I recently had the pleasure of meeting Dr. Sally Buckner, poet and retired English professor at Peace College. I was helping fire the kiln at the community center where she lives and found out she had written a poem about clay. It is a wonderful poem that captures essence of the historical interrelationship and interdependence of clay with farming in the North Carolina Piedmont. Most early North Carolina potters were farmers. Pots were often made during light farming periods as a means to supplement incomes and to make necessities (storage jars, butter churns etc.) that could not be easily imported. Early North Carolina pottery was wood fired which requires a tremendous amount of wood and effort, an alchemy of the elements that Dr. Buckner captures with her alchemy of words. I hope you enjoy it!

CLAY by Dr. Sally Buckner

The sun, a one-eyed taskmaster, jabbed
Grandpa's shoulders humped above the plow
that leapt its jagged way through Piedmont clay.
Urging his reluctant mule across
the russet field, Grandpa dreamed a green
landscape of tobacco stretched from barnyard
to the bluest rim of horizon.

Come July, that sun sent stern reminders
of its hard power: drove right through the bonnet
shielding Grandma's carrot-colored curls:
pulled a sheen of sweat to her three sons'
near-naked arms lost in the sticky jungle
her husband had envisioned, bedded, nurture:
pried white blooms wide, released the sweetish odor
which claimed their kin: petunia, nicotiana.

August cropping: hefty sheaves of leaves
dangled in the rough-hewn barn-turned-kiln,
surrendered moisture to the savage heat
that ranged beyond two hundred fierce degrees.
Smiling, Grandpa fingered golden leaves,
dry as the greenbacks he had yearned for
all those days in fields of clay.

Those greenbacks, savored, hoarded, passed on down
from Grandpa's soil-stained hands through my father's
frugal fingers, filled my cabinet
with stoneware spun by Carolina crafters.

Lifted from earth, dropped on a turning wheel,
embraced by sturdy fingers, clay forgets
its years and centuries as ground, as bed
for that which would be green, then, later, gold.
Whirling in response to knowing hands,
it rises, thins, curves, opens
in silent, sweet ballet, assumes a shape
far removed from the random spread of field.

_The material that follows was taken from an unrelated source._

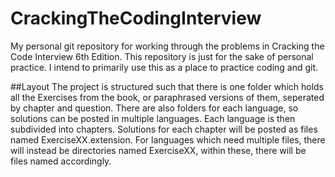 # CrackingTheCodingInterview
My personal git repository for working through the problems in Cracking the Code Interview 6th Edition.
This repository is just for the sake of personal practice. I intend to primarily use this as a place to practice coding and git.

##Layout
The project is structured such that there is one folder which holds all the Exercises from the book, or paraphrased versions of them, seperated by chapter and question. There are also folders for each language, so solutions can be posted in multiple languages. Each language is then subdivided into chapters. Solutions for each chapter will be posted as files named ExerciseXX.extension. For languages which need multiple files, there will instead be directories named ExerciseXX, within these, there will be files named accordingly.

Partnered then with fire stoked each five minutes,
twenty-five hundred degrees, forty-eight hours,
the clay confirms its form. Cloaked in glazes
of rutile, cobalt, iron, it glows almost
as brightly as the flames that fill the kiln.
Lifted from its oven, once again
it glows in sunbeam and in candlelight,
an elemental transformation, like that
wrought by the miller's daughter in the fairy tale
who spun a pile of common straw to gold.